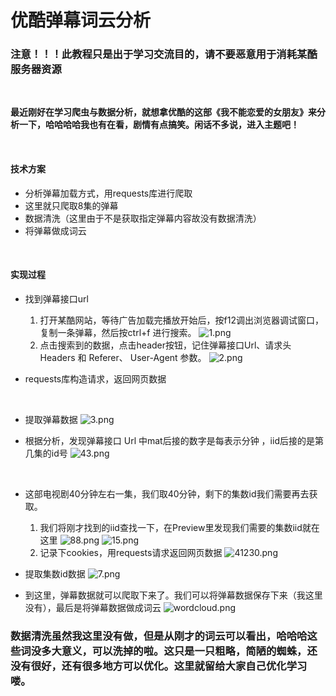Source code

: # 优酷弹幕词云分析
### 注意！！！此教程只是出于学习交流目的，请不要恶意用于消耗某酷服务器资源

&nbsp;

**最近刚好在学习爬虫与数据分析，就想拿优酷的这部《我不能恋爱的女朋友》来分析一下，哈哈哈哈我也有在看，剧情有点搞笑。闲话不多说，进入主题吧！**

&nbsp;
#### 技术方案
* 分析弹幕加载方式，用requests库进行爬取
* 这里就只爬取8集的弹幕
* 数据清洗（这里由于不是获取指定弹幕内容故没有数据清洗）
* 将弹幕做成词云

&nbsp; 
#### 实现过程
* 找到弹幕接口url 

    1. 打开某酷网站，等待广告加载完播放开始后，按f12调出浏览器调试窗口，复制一条弹幕，然后按ctrl+f 进行搜索。
![1.png](https://i.loli.net/2019/10/21/7YJ61khLg3QwqiH.png) &nbsp; 
    2. 点击搜索到的数据，点击header按钮，记住弹幕接口Url、请求头 Headers 和 Referer、 User-Agent 参数。
 ![2.png](https://i.loli.net/2019/10/21/7cjLYSrWyqVKD1t.png)
 &nbsp; 

* requests库构造请求，返回网页数据
  

&nbsp; 
* 提取弹幕数据
    ![3.png](https://i.loli.net/2019/10/21/zqtylcUAS6ndNEu.png)
 &nbsp; 

* 根据分析，发现弹幕接口 Url 中mat后接的数字是每表示分钟 ，iid后接的是第几集的id号
![43.png](https://i.loli.net/2019/10/21/o9VXaOIuA4qvC5w.png)

 &nbsp; 
* 这部电视剧40分钟左右一集，我们取40分钟，剩下的集数id我们需要再去获取。
    1. 我们将刚才找到的iid查找一下，在Preview里发现我们需要的集数iid就在这里
    ![88.png](https://i.loli.net/2019/10/21/RvBxYS65ioTpuFJ.png)
    ![15.png](https://i.loli.net/2019/10/21/BDbcvPNIqluftOM.png)
     &nbsp; 
    2. 记录下cookies，用requests请求返回网页数据
    ![41230.png](https://i.loli.net/2019/10/21/8dbhCQBL3lfqWIF.png)
     &nbsp; 
    
* 提取集数id数据
![7.png](https://i.loli.net/2019/10/21/pOCm8c57LbyXktS.png)
 &nbsp; 

* 到这里，弹幕数据就可以爬取下来了。我们可以将弹幕数据保存下来（我这里没有），最后是将弹幕数据做成词云
![wordcloud.png](https://i.loli.net/2019/10/21/cCKNvXmdnteEFfM.png)
 &nbsp; 

### 数据清洗虽然我这里没有做，但是从刚才的词云可以看出，哈哈哈这些词没多大意义，可以洗掉的啦。这只是一只粗略，简陋的蜘蛛，还没有很好，还有很多地方可以优化。这里就留给大家自己优化学习喽。

&nbsp;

● ● ●

_What is needed:_ In your copy, exclude the pictures and repeat each entry above exactly.

_Task result:_
Source code

: # 优酷弹幕词云分析
### 注意！！！此教程只是出于学习交流目的，请不要恶意用于消耗某酷服务器资源

&nbsp;

**最近刚好在学习爬虫与数据分析，就想拿优酷的这部《我不能恋爱的女朋友》来分析一下，哈哈哈哈我也有在看，剧情有点搞笑。闲话不多说，进入主题吧！**

&nbsp;
#### 技术方案
* 分析弹幕加载方式，用requests库进行爬取
* 这里就只爬取8集的弹幕
* 数据清洗（这里由于不是获取指定弹幕内容故没有数据清洗）
* 将弹幕做成词云

&nbsp; 
#### 实现过程
* 找到弹幕接口url 

    1. 打开某酷网站，等待广告加载完播放开始后，按f12调出浏览器调试窗口，复制一条弹幕，然后按ctrl+f 进行搜索。
![1.png](https://i.loli.net/2019/10/21/7YJ61khLg3QwqiH.png) &nbsp; 
    2. 点击搜索到的数据，点击header按钮，记住弹幕接口Url、请求头 Headers 和 Referer、 User-Agent 参数。
 ![2.png](https://i.loli.net/2019/10/21/7cjLYSrWyqVKD1t.png)
 &nbsp; 

* requests库构造请求，返回网页数据
  

&nbsp; 
* 提取弹幕数据
    ![3.png](https://i.loli.net/2019/10/21/zqtylcUAS6ndNEu.png)
 &nbsp; 

* 根据分析，发现弹幕接口 Url 中mat后接的数字是每表示分钟 ，iid后接的是第几集的id号
![43.png](https://i.loli.net/2019/10/21/o9VXaOIuA4qvC5w.png)

 &nbsp; 
* 这部电视剧40分钟左右一集，我们取40分钟，剩下的集数id我们需要再去获取。
    1. 我们将刚才找到的iid查找一下，在Preview里发现我们需要的集数iid就在这里
    ![88.png](https://i.loli.net/2019/10/21/RvBxYS65ioTpuFJ.png)
    ![15.png](https://i.loli.net/2019/10/21/BDbcvPNIqluftOM.png)
     &nbsp; 
    2. 记录下cookies，用requests请求返回网页数据
    ![41230.png](https://i.loli.net/2019/10/21/8dbhCQBL3lfqWIF.png)
     &nbsp; 
    
* 提取集数id数据
![7.png](https://i.loli.net/2019/10/21/pOCm8c57LbyXktS.png)
 &nbsp; 

* 到这里，弹幕数据就可以爬取下来了。我们可以将弹幕数据保存下来（我这里没有），最后是将弹幕数据做成词云
![wordcloud.png](https://i.loli.net/2019/10/21/cCKNvXmdnteEFfM.png)
 &nbsp; 

### 数据清洗虽然我这里没有做，但是从刚才的词云可以看出，哈哈哈这些词没多大意义，可以洗掉的啦。这只是一只粗略，简陋的蜘蛛，还没有很好，还有很多地方可以优化。这里就留给大家自己优化学习喽。

&nbsp;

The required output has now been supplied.